Helga Zepp-LaRouche spricht in Abu Dhabi
Im Rahmen einer Konferenz des Zayed-Zentrums für Koordinierung und Abverfolgung in Abu Dhabi hielt die Spitzenkandidatin der BüSo, Helga Zepp-LaRouche, am 6. Juni einen Vortrag über das Thema "Dialog der Kulturen versus Krieg der Zivilisationen".

Vor einem Publikum von hochrangigen Politikern, Diplomaten und Medienvertretern aus der arabischen Welt betonte Frau Zepp-LaRouche auf der Konferenz des Zayed-Zentrums in Abu Dhabi den merklichen Unterschied, der zwischen der Berichterstattung über das israelische Vorgehen gegen die palästinensische Bevölkerung in den arabischen und in den westlichen Medien zu beobachten sei. Vor allem in den USA werde diese furchtbare Realität so gut wie völlig unterdrückt.

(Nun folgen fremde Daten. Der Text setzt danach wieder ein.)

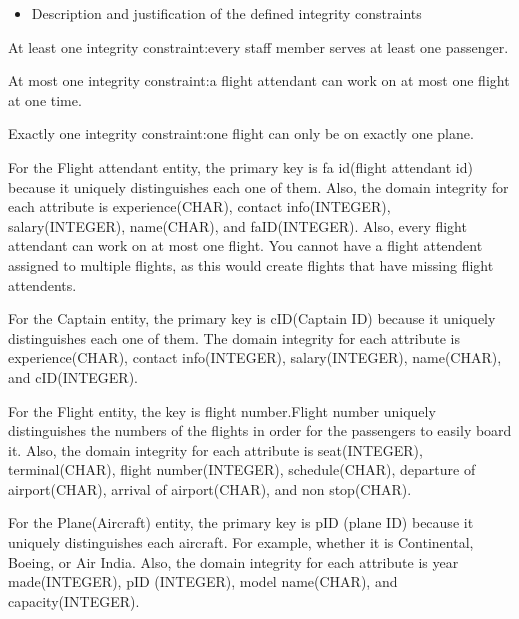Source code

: \documentclass[10pt,conference]{IEEEtran}
\begin{document}
\vspace{7mm}


\begin{itemize} \item{
Description and justification of the defined integrity constraints} \end{itemize}

\textnormal{At least one integrity constraint:every staff member serves at least one passenger.}

\textnormal{At most one integrity constraint:a flight attendant can work on at most one flight at one time.}

\textnormal{Exactly one integrity constraint:one flight can only be on exactly one plane.}

\vspace{3mm}
\textnormal{For the Flight attendant entity, the primary key is fa id(flight attendant id) because it uniquely distinguishes each one of them. Also, the domain integrity for each attribute is experience(CHAR), contact info(INTEGER), salary(INTEGER), name(CHAR), and faID(INTEGER). Also, every flight attendant can work on at most one flight. You cannot have a flight attendent assigned to multiple flights, as this would create flights that have missing flight attendents.}
\vspace{3mm}

\textnormal{For the Captain entity, the primary key is cID(Captain ID) because it uniquely distinguishes each one of them. The domain integrity for each attribute is experience(CHAR), contact info(INTEGER), salary(INTEGER), name(CHAR), and cID(INTEGER).}
\vspace{3mm}

\textnormal{For the Flight entity, the key is flight number.Flight number uniquely distinguishes the numbers of the flights in order for the passengers to easily board it. Also, the domain integrity for each attribute is seat(INTEGER), terminal(CHAR), flight number(INTEGER), schedule(CHAR), departure of airport(CHAR), arrival of airport(CHAR), and non stop(CHAR).}
\vspace{3mm}

\textnormal{For the Plane(Aircraft) entity, the primary key is pID (plane ID) because it uniquely distinguishes each aircraft. For example, whether it is Continental, Boeing, or Air India. Also, the domain integrity for each attribute is year made(INTEGER), pID (INTEGER), model name(CHAR), and capacity(INTEGER).}
\vspace{3mm}
\end{document}
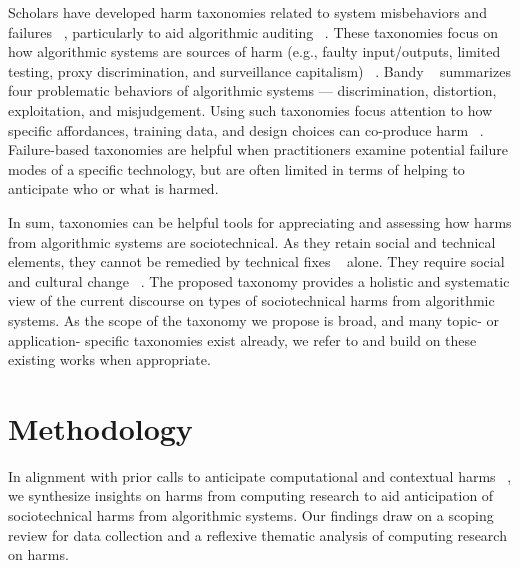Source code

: Scholars have developed harm taxonomies related to system misbehaviors and failures ~\cite{Bandy2021, Shen_2021}, particularly to aid algorithmic auditing ~\cite{Raji_Kumar_Horowitz_Selbst_2022}. These taxonomies focus on how algorithmic systems are sources of harm (e.g., faulty input/outputs, limited testing, proxy discrimination, and surveillance capitalism) ~\cite{Slaughter_Kopec_Batal}. Bandy ~\cite{Bandy2021} summarizes four problematic behaviors of algorithmic systems — discrimination, distortion, exploitation, and misjudgement. Using such taxonomies focus attention to how specific affordances, training data, and design choices can co-produce harm ~\cite{barocas-hardt-narayanan, Boyarskaya_2020}. Failure-based taxonomies are helpful when practitioners examine potential failure modes of a specific technology, but are often limited in terms of helping to anticipate who or what is harmed. 

In sum, taxonomies can be helpful tools for appreciating and assessing how harms from algorithmic systems are sociotechnical. As they retain social and technical elements, they cannot be remedied by technical fixes ~\cite{Gandy_2010} alone. They require social and cultural change ~\cite{powles2018seductive}. The proposed taxonomy provides a holistic and systematic view of the current discourse on types of sociotechnical harms from algorithmic systems. As the scope of the taxonomy we propose is broad, and many topic- or application- specific taxonomies exist already, we refer to and build on these existing works when appropriate.

\section{Methodology}
\label{methods}
In alignment with prior calls to anticipate computational and contextual harms ~\cite{Boyarskaya_2020, DataSociety2022}, we synthesize insights on harms from computing research to aid anticipation of sociotechnical harms from algorithmic systems. Our findings draw on a scoping review for data collection and a reflexive thematic analysis of computing research on harms.

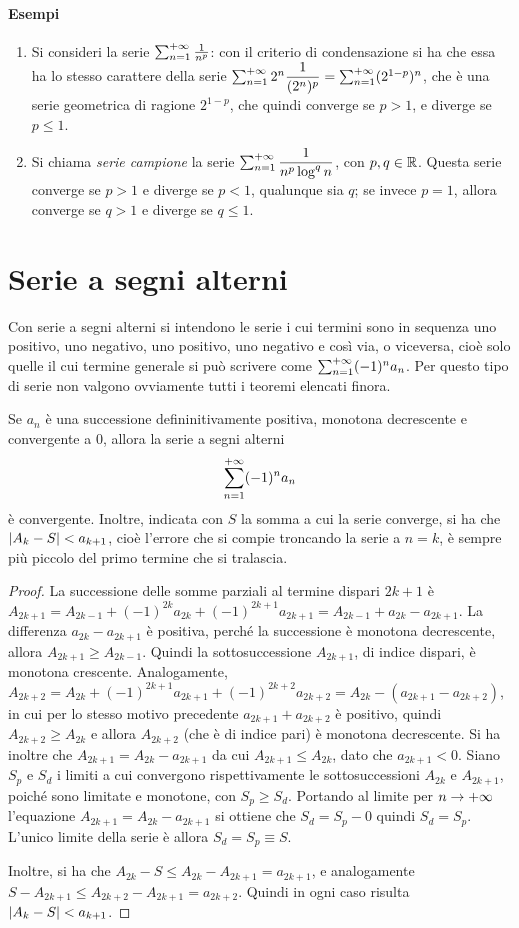 \paragraph{Esempi}
\begin{enumerate}
\item Si consideri la serie $\sum_{{n}=1}^{+\infty}\frac1{n^p}$: con il criterio di condensazione si ha che essa ha lo stesso carattere della serie $\sum_{{n}=1}^{+\infty}2^n\dfrac1{(2^n)^p}=\sum_{{n}=1}^{+\infty}(2^{1-p})^n$, che è una serie geometrica di ragione $2^{1-p}$, che quindi converge se $p>1$, e diverge se $p\leq 1$.
\item Si chiama \emph{serie campione} la serie $\sum_{{n}=1}^{+\infty}\dfrac1{n^p\log^q n}$, con $p,q\in\mathbb{R}$. Questa serie converge se $p>1$ e diverge se $p<1$, qualunque sia $q$; se invece $p=1$, allora converge se $q>1$ e diverge se $q\leq 1$.
\end{enumerate}
\section{Serie a segni alterni}
Con serie a segni alterni si intendono le serie i cui termini sono in sequenza uno positivo, uno negativo, uno positivo, uno negativo e così via, o viceversa, cioè solo quelle il cui termine generale si può scrivere come $\sum_{{n}=1}^{+\infty}(-1)^na_n$. Per questo tipo di serie non valgono ovviamente tutti i teoremi elencati finora.
\begin{teorema}
\label{t:criterio_leibnitz}
Se $a_n$ è una successione defininitivamente positiva, monotona decrescente e convergente a 0, allora la serie a segni alterni
\[
\sum_{{n}=1}^{+\infty}(-1)^n a_n
\]
è convergente. Inoltre, indicata con $S$ la somma a cui la serie converge, si ha che $\left|{A_k-S}\right|<a_{k+1}$, cioè l'errore che si compie troncando la serie a $n=k$, è sempre più piccolo del primo termine che si tralascia.
\end{teorema}
\begin{proof}
La successione delle somme parziali al termine dispari $2k+1$ è $A_{2k+1}=A_{2k-1}+(-1)^{2k}a_{2k}+(-1)^{2k+1}a_{2k+1}=A_{2k-1}+a_{2k}-a_{2k+1}$. La differenza $a_{2k}-a_{2k+1}$ è positiva, perché la successione è monotona decrescente, allora $A_{2k+1}\geq A_{2k-1}$. Quindi la sottosuccessione $A_{2k+1}$, di indice dispari, è monotona crescente. Analogamente, $A_{2k+2}=A_{2k}+(-1)^{2k+1}a_{2k+1}+(-1)^{2k+2}a_{2k+2}=A_{2k}-(a_{2k+1}-a_{2k+2})$, in cui per lo stesso motivo precedente $a_{2k+1}+a_{2k+2}$ è positivo, quindi $A_{2k+2}\geq A_{2k}$ e allora $A_{2k+2}$ (che è di indice pari) è monotona decrescente.
Si ha inoltre che $A_{2k+1}=A_{2k}-a_{2k+1}$ da cui $A_{2k+1}\leq A_{2k}$, dato che $a_{2k+1}<0$. Siano $S_p$ e $S_d$ i limiti a cui convergono rispettivamente le sottosuccessioni $A_{2k}$ e $A_{2k+1}$, poiché sono limitate e monotone, con $S_p\geq S_d$. Portando al limite per $n\to+\infty$ l'equazione $A_{2k+1}=A_{2k}-a_{2k+1}$ si ottiene che $S_d=S_p-0$ quindi $S_d=S_p$. L'unico limite della serie è allora $S_d=S_p\equiv S$.

Inoltre, si ha che $A_{2k}-S\leq A_{2k}-A_{2k+1}=a_{2k+1}$, e analogamente $S-A_{2k+1}\leq A_{2k+2}-A_{2k+1}=a_{2k+2}$. Quindi in ogni caso risulta $\left|{A_k-S}\right|<a_{k+1}$.
\end{proof}
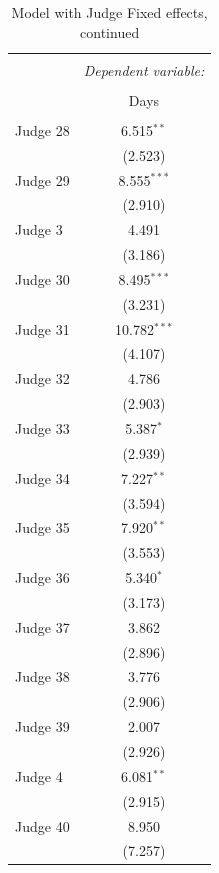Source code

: \documentclass[11pt]{article}
\begin{document}
    \begin{table}[H] \centering
      \caption{Model with Judge Fixed effects, continued}
      \small
      \begin{tabular}{@{\extracolsep{5pt}}lc}
      \\[-1.8ex]\hline
      \hline \\[-1.8ex]
       & \multicolumn{1}{c}{\textit{Dependent variable:}} \\
      \cline{2-2}
      \\[-1.8ex] & Days \\
      \hline \\[-1.8ex]
        Judge 28 & 6.515$^{**}$ \\
        & (2.523) \\
        Judge 29 & 8.555$^{***}$ \\
        & (2.910) \\
        Judge 3 & 4.491 \\
        & (3.186) \\
        Judge 30 & 8.495$^{***}$ \\
        & (3.231) \\
        Judge 31 & 10.782$^{***}$ \\
        & (4.107) \\
        Judge 32 & 4.786 \\
        & (2.903) \\
        Judge 33 & 5.387$^{*}$ \\
        & (2.939) \\
        Judge 34 & 7.227$^{**}$ \\
        & (3.594) \\
        Judge 35 & 7.920$^{**}$ \\
        & (3.553) \\
        Judge 36 & 5.340$^{*}$ \\
        & (3.173) \\
        Judge 37 & 3.862 \\
        & (2.896) \\
        Judge 38 & 3.776 \\
        & (2.906) \\
        Judge 39 & 2.007 \\
        & (2.926) \\
        Judge 4 & 6.081$^{**}$ \\
        & (2.915) \\
        Judge 40 & 8.950 \\
        & (7.257) \\

\end{tabular}
\end{table}
\end{document}
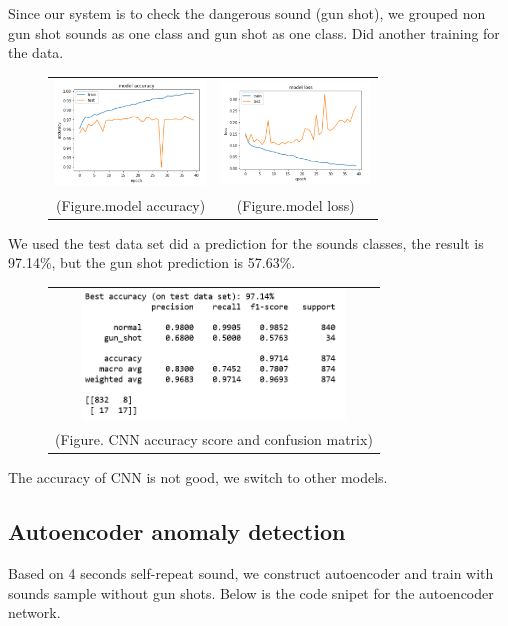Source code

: \documentclass{article}
\begin{document}
Since our system is to check the dangerous sound (gun shot), we grouped non gun shot sounds as one class and gun shot as one class. Did another training for the data.
\begin{figure}[!htb]
    \begin{tabular}{cc}
        \includegraphics[width=4cm]{pic/CNN_ACC_V2.PNG}
        &\includegraphics[width=4cm]{pic/CNN_Loss_V2.PNG}\\
    (Figure.model accuracy)&(Figure.model loss)
    \end{tabular}
\end{figure}
We used the test data set did a prediction for the sounds classes, the result is 97.14\%, but the gun shot prediction is 57.63\%.
\begin{figure}[!htb]
    \begin{tabular}{c}
        \includegraphics[width=7cm]{pic/CNN_Pm_V2.PNG}\\
    (Figure. CNN accuracy score and confusion matrix)
    \end{tabular}
\end{figure}
The accuracy of CNN is not good, we switch to other models.

\subsection{Autoencoder anomaly detection}
Based on 4 seconds self-repeat sound, we construct autoencoder and train with sounds sample without gun shots. Below is the code snipet for the autoencoder network.
\end{document}
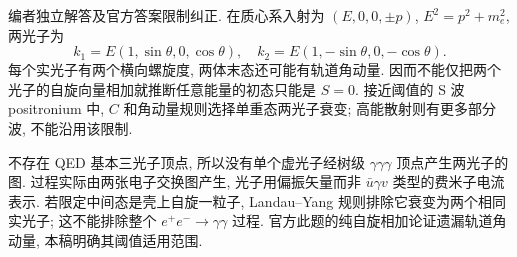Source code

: \begin{solution}
编者独立解答及官方答案限制纠正. 在质心系入射为 $(E,0,0,\pm p)$, $E^2=p^2+m_e^2$, 两光子为
\begin{equation*}
 k_1=E(1,\sin\theta,0,\cos\theta),\quad k_2=E(1,-\sin\theta,0,-\cos\theta).
\end{equation*} 每个实光子有两个横向螺旋度, 两体末态还可能有轨道角动量. 因而不能仅把两个光子的自旋向量相加就推断任意能量的初态只能是 $S=0$. 接近阈值的 S 波 positronium 中, $C$ 和角动量规则选择单重态两光子衰变; 高能散射则有更多部分波, 不能沿用该限制.

不存在 QED 基本三光子顶点, 所以没有单个虚光子经树级 $\gamma\gamma\gamma$ 顶点产生两光子的图. 过程实际由两张电子交换图产生, 光子用偏振矢量而非 $\bar u\gamma v$ 类型的费米子电流表示. 若限定中间态是壳上自旋一粒子, Landau--Yang 规则排除它衰变为两个相同实光子; 这不能排除整个 $e^+e^-\to\gamma\gamma$ 过程. 官方此题的纯自旋相加论证遗漏轨道角动量, 本稿明确其阈值适用范围.
\end{solution}
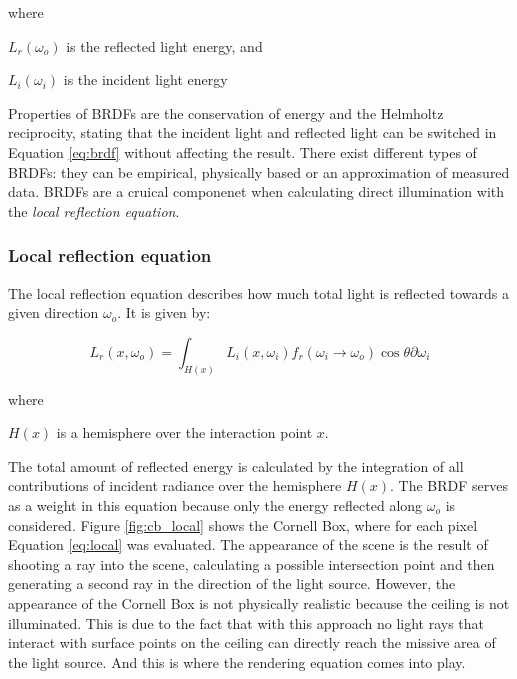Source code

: \noindent where
\begin{description}
	\setlength\itemsep{0.05em}
	\item  $L_{r}(\omega_{o})$ is the reflected light energy, and
	\item  $L_{i}(\omega_{i})$ is the incident light energy
\end{description}

Properties of BRDFs are the conservation of energy and the Helmholtz reciprocity, stating that the incident light and reflected light can be switched in Equation \ref{eq:brdf} without affecting the result. There exist different types of BRDFs: they can be empirical, physically based or an approximation of measured data.
BRDFs are a cruical componenet when calculating direct illumination with the \emph{local reflection equation}.

\subsubsection{Local reflection equation}

The local reflection equation describes how much total light is reflected towards a given direction $\omega_{o}$. It is given by:

\begin{equation}\label{eq:local}
L_{r}(x, \omega_{o}) = \int_{H(x)} L_{i}(x, \omega_{i})f_{r}(\omega_{i} \rightarrow \omega_{o})\cos\theta\partial\omega_{i}
\end{equation}

\noindent where
\begin{description}
	\setlength\itemsep{0.05em}
	\item  $H(x)$ is a hemisphere over the interaction point $x$.
\end{description}

The total amount of reflected energy is calculated by the integration of all contributions of incident radiance over the hemisphere $H(x)$. The BRDF serves as a weight in this equation because only the energy reflected along $\omega_{o}$ is considered.
Figure \ref{fig:cb_local} shows the Cornell Box, where for each pixel Equation \ref{eq:local} was evaluated. The appearance of the scene is the result of shooting a ray into the scene, calculating a possible intersection point and then generating a second ray in the direction of the light source. However, the appearance of the Cornell Box is not physically realistic because the ceiling is not illuminated. This is due to the fact that with this approach no light rays that interact with surface points on the ceiling can directly reach the missive area of the light source. And this is where the rendering equation comes into play.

Nach den Ereignissen des 11. September, dem Krieg gegen Afghanistan, der Eskalation im Nahen Osten und nun der Zuspitzung des Konflikts zwischen Indien und Pakistan sei der von Samuel Huntington beschworene "Krieg der Zivilisationen" leider bereits eine Realität in der gesamten Region, und es sei offensichtlich, daß die Thesen Huntingtons ein Szenario darstellten, dem die praktische Politik der USA folge. Seine Grundthese, daß es keinerlei Gemeinsamkeiten zwischen den großen Zivilisationen - Christentum, Islam, Judentum, Hinduismus oder Konfuzianismus - gebe und daß es deshalb notwendigerweise zu einem Krieg zwischen diesen kommen müsse, sei natürlich absurd und beweise nur, daß Huntington von allen diesen Kulturen nicht die geringste Ahnung habe. Dahinter verberge sich nur der alte kolonialistische Trick des "Teile und Herrsche".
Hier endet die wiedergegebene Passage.